A few weeks after the culmination of greatly increased violence in the Middle East, BMFF Steering Group members Rabbi Dr Frank Dabba Smith and Mustafa Field met with year ten and sixth-form students at the Alperton Community School on Friday, 3rd November. After briefly discussing the need for reducing community tensions in Brent, Mustafa and Frank created a safe space for the students to express freely both heartfelt concerns and questions about the conflict and relations between members of different faiths. The students’ input was extremely articulate and conveyed both background knowledge and mutual respect. This hope-renewing activity was enabled by faculty member Alan Hart and supported by Inspector Yu Zhang of Wembley police.

On Friday, 17th November, Frank, together with Imam Hassan Hady (Al-Khoei Foundation) and Rukaya Hussein (Faiths Forum for London), met with twelve classes at Kingsbury High to deliver a programme ‘Understanding and Preventing Extremism’ developed by Leon Aslanov (Integrity-UK). In this session, students learned about push-factors such as marginalisation, disempowerment, cultural repression and socio-economic deprivation that help create youth who are psychologically vulnerable to being seduced by political and religious extremists offering a sense of purpose and belonging as well as economic gain. Particularly at risk are young people who are born in the UK and the children of immigrants as they can suffer much stress as they are caught between differing cultures. In this regard, particularly sensitive and idealistic individuals can be at risk because of the overwhelming emotions generating by feeling ‘neither here nor there’. Here, the multi-faith presenters were supported by Met-Police and received very positive feedback from the students.

Frank and Hassan then visited Malorees School in Kilburn on Thursday, 7th December and engaged with a very diverse and large group of students at a special assembly where the need for community cohesion and friendship was emphasised.
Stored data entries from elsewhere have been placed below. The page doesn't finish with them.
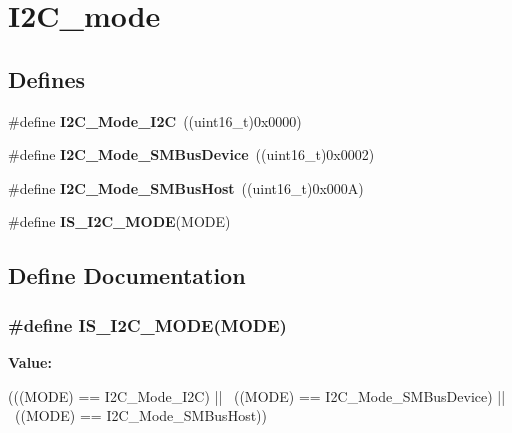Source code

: \hypertarget{group__I2C__mode}{
\section{I2C\_\-mode}
\label{group__I2C__mode}
}
\subsection*{Defines}
\begin{DoxyCompactItemize}
\item 
\hypertarget{group__I2C__mode_ga8bc3b0555ca31b6f8423bc2ada45d1ac}{
\#define {\bfseries I2C\_\-Mode\_\-I2C}~((uint16\_\-t)0x0000)}
\label{group__I2C__mode_ga8bc3b0555ca31b6f8423bc2ada45d1ac}

\item 
\hypertarget{group__I2C__mode_gaf0cf66bc1f4986ba8a9925da924e06da}{
\#define {\bfseries I2C\_\-Mode\_\-SMBusDevice}~((uint16\_\-t)0x0002)}
\label{group__I2C__mode_gaf0cf66bc1f4986ba8a9925da924e06da}

\item 
\hypertarget{group__I2C__mode_gacfd37619c8d91dea5dec2921840acede}{
\#define {\bfseries I2C\_\-Mode\_\-SMBusHost}~((uint16\_\-t)0x000A)}
\label{group__I2C__mode_gacfd37619c8d91dea5dec2921840acede}

\item 
\#define {\bfseries IS\_\-I2C\_\-MODE}(MODE)
\end{DoxyCompactItemize}


\subsection{Define Documentation}
\hypertarget{group__I2C__mode_ga58464e1fe94a79bab721137a544baf79}{
\subsubsection[{IS\_\-I2C\_\-MODE}]{\setlength{\rightskip}{0pt plus 5cm}\#define IS\_\-I2C\_\-MODE(MODE)}}
\label{group__I2C__mode_ga58464e1fe94a79bab721137a544baf79}
{\bfseries Value:}
\begin{DoxyCode}
(((MODE) == I2C_Mode_I2C) || \
                           ((MODE) == I2C_Mode_SMBusDevice) || \
                           ((MODE) == I2C_Mode_SMBusHost))
\end{DoxyCode}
These young students responded enthusiastically when expressing their views and asking personal questions of Hassan and Frank. This session was felt by students and teachers to be very enjoyable and renewing. Thanks again to Inspector Yu Zhang for his help in arranging this activity and for his engaging with the students so enthusiastically.
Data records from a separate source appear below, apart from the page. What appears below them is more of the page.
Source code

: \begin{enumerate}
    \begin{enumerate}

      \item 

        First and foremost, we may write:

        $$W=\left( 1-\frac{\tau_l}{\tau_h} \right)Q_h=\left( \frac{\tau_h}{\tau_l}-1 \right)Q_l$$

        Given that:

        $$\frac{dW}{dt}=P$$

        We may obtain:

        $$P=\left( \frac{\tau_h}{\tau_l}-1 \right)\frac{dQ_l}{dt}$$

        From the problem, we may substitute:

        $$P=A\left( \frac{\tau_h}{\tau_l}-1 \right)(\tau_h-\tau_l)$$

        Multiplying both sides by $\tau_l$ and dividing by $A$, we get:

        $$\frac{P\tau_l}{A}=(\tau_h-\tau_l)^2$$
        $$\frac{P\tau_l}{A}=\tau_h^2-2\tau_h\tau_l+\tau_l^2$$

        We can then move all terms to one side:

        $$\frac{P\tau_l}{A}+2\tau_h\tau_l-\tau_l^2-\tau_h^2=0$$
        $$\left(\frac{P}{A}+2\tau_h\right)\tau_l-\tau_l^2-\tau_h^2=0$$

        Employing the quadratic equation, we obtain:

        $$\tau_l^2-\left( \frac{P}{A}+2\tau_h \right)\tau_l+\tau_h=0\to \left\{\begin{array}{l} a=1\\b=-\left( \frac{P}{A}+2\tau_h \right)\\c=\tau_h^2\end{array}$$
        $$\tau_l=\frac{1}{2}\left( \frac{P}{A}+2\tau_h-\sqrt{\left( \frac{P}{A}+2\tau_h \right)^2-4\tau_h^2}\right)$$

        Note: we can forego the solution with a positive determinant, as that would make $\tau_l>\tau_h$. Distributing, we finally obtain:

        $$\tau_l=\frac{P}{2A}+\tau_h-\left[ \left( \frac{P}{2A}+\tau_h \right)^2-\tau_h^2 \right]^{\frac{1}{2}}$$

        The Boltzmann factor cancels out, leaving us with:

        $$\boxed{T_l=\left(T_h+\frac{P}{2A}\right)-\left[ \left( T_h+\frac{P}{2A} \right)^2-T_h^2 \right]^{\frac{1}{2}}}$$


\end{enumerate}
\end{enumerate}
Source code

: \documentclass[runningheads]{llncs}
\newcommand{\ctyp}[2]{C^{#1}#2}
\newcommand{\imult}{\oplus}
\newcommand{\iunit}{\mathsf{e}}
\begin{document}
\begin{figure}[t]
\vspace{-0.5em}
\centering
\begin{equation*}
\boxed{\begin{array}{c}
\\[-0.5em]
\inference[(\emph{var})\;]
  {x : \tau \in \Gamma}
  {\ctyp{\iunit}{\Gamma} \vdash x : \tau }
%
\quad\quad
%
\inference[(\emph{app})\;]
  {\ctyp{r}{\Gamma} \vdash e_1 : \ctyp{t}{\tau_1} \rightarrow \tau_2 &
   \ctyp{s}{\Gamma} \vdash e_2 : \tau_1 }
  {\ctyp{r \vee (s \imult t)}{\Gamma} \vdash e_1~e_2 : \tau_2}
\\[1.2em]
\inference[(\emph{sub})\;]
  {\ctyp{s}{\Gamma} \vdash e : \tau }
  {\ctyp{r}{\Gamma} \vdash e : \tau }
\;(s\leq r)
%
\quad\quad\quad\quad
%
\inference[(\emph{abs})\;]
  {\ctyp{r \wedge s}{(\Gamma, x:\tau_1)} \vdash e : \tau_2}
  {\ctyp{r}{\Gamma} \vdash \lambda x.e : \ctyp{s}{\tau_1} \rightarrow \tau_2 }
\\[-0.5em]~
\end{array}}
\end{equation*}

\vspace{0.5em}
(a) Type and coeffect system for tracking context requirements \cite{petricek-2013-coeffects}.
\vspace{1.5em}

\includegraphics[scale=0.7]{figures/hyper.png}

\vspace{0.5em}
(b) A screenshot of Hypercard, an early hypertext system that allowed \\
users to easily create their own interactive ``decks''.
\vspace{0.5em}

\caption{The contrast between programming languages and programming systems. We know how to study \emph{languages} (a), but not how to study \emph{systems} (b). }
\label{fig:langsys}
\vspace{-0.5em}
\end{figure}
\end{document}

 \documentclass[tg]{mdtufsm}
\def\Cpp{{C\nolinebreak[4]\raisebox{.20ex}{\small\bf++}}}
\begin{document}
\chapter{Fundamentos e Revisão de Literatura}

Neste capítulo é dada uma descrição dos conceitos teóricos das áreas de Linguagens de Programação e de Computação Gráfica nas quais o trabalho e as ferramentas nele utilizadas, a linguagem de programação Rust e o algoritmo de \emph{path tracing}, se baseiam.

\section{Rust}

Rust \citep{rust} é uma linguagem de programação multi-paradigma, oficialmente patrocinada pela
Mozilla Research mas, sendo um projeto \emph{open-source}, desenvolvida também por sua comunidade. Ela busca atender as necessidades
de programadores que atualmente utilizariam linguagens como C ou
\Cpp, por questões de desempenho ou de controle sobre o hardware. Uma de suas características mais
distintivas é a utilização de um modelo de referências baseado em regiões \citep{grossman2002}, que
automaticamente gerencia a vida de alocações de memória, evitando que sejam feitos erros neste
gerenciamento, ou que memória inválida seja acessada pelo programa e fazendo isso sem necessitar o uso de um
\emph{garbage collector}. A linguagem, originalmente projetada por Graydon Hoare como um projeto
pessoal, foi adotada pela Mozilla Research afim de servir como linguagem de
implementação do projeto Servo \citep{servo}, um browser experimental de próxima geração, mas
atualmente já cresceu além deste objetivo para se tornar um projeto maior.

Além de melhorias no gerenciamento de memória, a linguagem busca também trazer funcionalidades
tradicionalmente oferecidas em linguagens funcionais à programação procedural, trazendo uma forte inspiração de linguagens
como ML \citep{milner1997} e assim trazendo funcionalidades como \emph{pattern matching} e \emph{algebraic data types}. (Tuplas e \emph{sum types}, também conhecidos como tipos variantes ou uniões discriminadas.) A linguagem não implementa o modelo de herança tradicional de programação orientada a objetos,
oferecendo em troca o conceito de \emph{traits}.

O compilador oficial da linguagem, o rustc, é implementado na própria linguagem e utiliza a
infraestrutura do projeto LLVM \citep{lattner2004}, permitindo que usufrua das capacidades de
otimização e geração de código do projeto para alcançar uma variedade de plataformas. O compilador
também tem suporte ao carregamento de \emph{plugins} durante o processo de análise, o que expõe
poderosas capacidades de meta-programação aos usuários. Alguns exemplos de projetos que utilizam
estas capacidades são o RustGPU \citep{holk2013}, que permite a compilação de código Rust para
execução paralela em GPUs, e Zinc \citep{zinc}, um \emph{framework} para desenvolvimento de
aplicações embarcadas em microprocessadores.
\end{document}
In these times of terrible warfare in the Middle East, such local school visits are vital and will be continued.

Diwali in Brent

Brent Multi Faith Forum members enjoyed an amazing Diwali and Hindu New Year celebration at the Shree Swaminarayan Mandir Neasden. The rain didn’t diminish the excitement, large crowds, colour and celebrations. The welcome, hospitality and organisation was top class as always. As it was also Remembrance Sunday we also witnessed a special assembly to pay tribute to soldiers from India and the Commonwealth who sacrificed their lives for justice, peace and freedom. Thanks to Kirit for his kind invitation

Read more here

Diwali celebration at Kingsbury Swaminarayan Temple

Diwali celebration at Kingsbury Swaminariyan Mandir


On Monday, 13th November, BMFF Steering Group members plus Brent Councillors and Met-Police were warmly welcomed to the Diwali celebrations at the Kingsbury Mandir. While all were enjoying the hospitality a very special guest arrived: Mayor of London Sadiq Khan. Mayor Khan’s emphatic message concerning the sheer importance of growing and maintaining friendships across all faiths was very well received, especially at this joyous communal occasion.

Brent Council, VAWG Event, 30.11 at Brent Civic Centre

Brent Council, VAWG Event, 30.11 at Brent Civic Centre


On Thursday, 30th November, a special event concerning violence against women and girls (‘VAWG’) was held at Brent Civic Centre. The large and diverse audience was addressed by a Hungarian-born Holocaust survivor, Dr Agnes Kaposi. Not only did Dr Kaposi endure the trauma of the Holocaust as a child but she and her family suffered exile after the failed revolution of 1956 in Hungary. With sheer determination and intelligence, she overcame negative stereotypes and rapidly built a brilliant career as an engineer and academic in the UK. As an immigrant, Jew and female, Dr Kaposi’s message was suffused with compassion and hope for others as well as her own strength of character; an inspiration to all women (and men) at this very timely and meaningful event.